Non religious people tend to overly use words without thinking about them, just like many religious people do, only in a much more dishonest manner.

Let's take the motto "I believe in science" for example, which is, for most skeptics, a euphemism for "I don't believe in anything any religion claims". The latter declaration already contains a mistake since nobody exhausted all the religious claims and ensured that they're fake. Let's remember that atheists are perfectly fine with ruling out entire religions with guesswork and false stereotypes.

Fancy words like science, reason, etc. refer to a very simple idea : we struggle very hard to figure out how things work around us. We invented mathematics and fancy abstract concepts for the sole purpose of getting our thoughts straight. When our mathematics became good enough we were finally able to have a better intuition of the universe. What should be kept in mind here is that we didn't create anything, we adapted to an a priori existence, all our attempts in science are a posteriori explanations that we try to fit to what we see around us. It's easy to imagine a very clever alien figuring out our entire "glories" of science in a couple of hours, then coming with a working theory of everything in the next, but this very alien is clever enough not to mess with fundamentally different questions like a meaning of his existence , or disregard revelation without looking at it hard enough.

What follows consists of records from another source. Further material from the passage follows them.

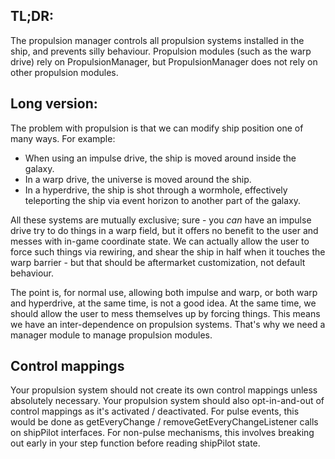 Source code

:## TL;DR:

The propulsion manager controls all propulsion systems installed in the ship,
and prevents silly behaviour. Propulsion modules (such as the warp drive) rely
on PropulsionManager, but PropulsionManager does not rely on other propulsion
modules.

## Long version:
The problem with propulsion is that we can modify ship position one of many
ways. For example:
* When using an impulse drive, the ship is moved around inside the galaxy.
* In a warp drive, the universe is moved around the ship.
* In a hyperdrive, the ship is shot through a wormhole, effectively
teleporting the ship via event horizon to another part of the galaxy.

All these systems are mutually exclusive; sure - you *can* have an impulse
drive try to do things in a warp field, but it offers no benefit to the user
and messes with in-game coordinate state. We can actually allow the user to
force such things via rewiring, and shear the ship in half when it touches the
warp barrier - but that should be aftermarket customization, not default
behaviour.

The point is, for normal use, allowing both impulse and warp, or both warp and
hyperdrive, at the same time, is not a good idea. At the same time, we should
allow the user to mess themselves up by forcing things. This means we have an
inter-dependence on propulsion systems. That's why we need a manager module to
manage propulsion modules.

## Control mappings
Your propulsion system should not create its own control mappings unless
absolutely necessary. Your propulsion system should also opt-in-and-out of
control mappings as it's activated / deactivated. For pulse events, this
would be done as getEveryChange / removeGetEveryChangeListener calls on
shipPilot interfaces. For non-pulse mechanisms, this involves breaking out
early in your step function before reading shipPilot state.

So the purpose of science is attempts to figure out a posteriori how stuff works. Religion is about wondering why there is an a priori to discover in the first place. These are two entirely distinct compartments. Huge advancements in one don't negate the importance of the other.

That's why people repeating the aforementioned motto are fundamentally dishonest, they equivocate and mix these two very different aspects of reality.

It's not hard to make a case that we will never access any kind of ultimate reality, we already know that we cannot ever predict a physical quanity of a particle with certainty [Uncertainty principle]. Yeah : predicting certainly anything about one particle anywhere in the universe is already inaccessible to us forever.

And let's not forget that it took us 1700+ years to prove pi is irrational. And some still say : I'm open minded about discovering God in the future Hilarious .

The only honest position is actually to take one of the two extremes. Saying that you're open to science discovering god is a grave misunderstanding of both science and religion.

It's only dishonest if one knows there is no god but claims to be agnostic.  I was once an agnostic theist.  I didn't know if there was a god but I wanted there to be and I believed there was (for really bad reasons).  I was being honest.  I then stopped believing that there was a god even though I wasn't sure there wasn't one.  I was an agnostic atheist.  I was being honest.  Then after much study and thought I became convinced that there was no god and there never could be.  Rather than be dishonest and say I was an agnostic atheist because people wouldn't like it much if I said I was a hard atheist, I chose to be honest and stated that I was a strong atheist, after all I don't care what people think of me.  I'm going, to be honest, no matter who doesn't approve.  So you see, at no point in my life have I been dishonest with regard to this issue.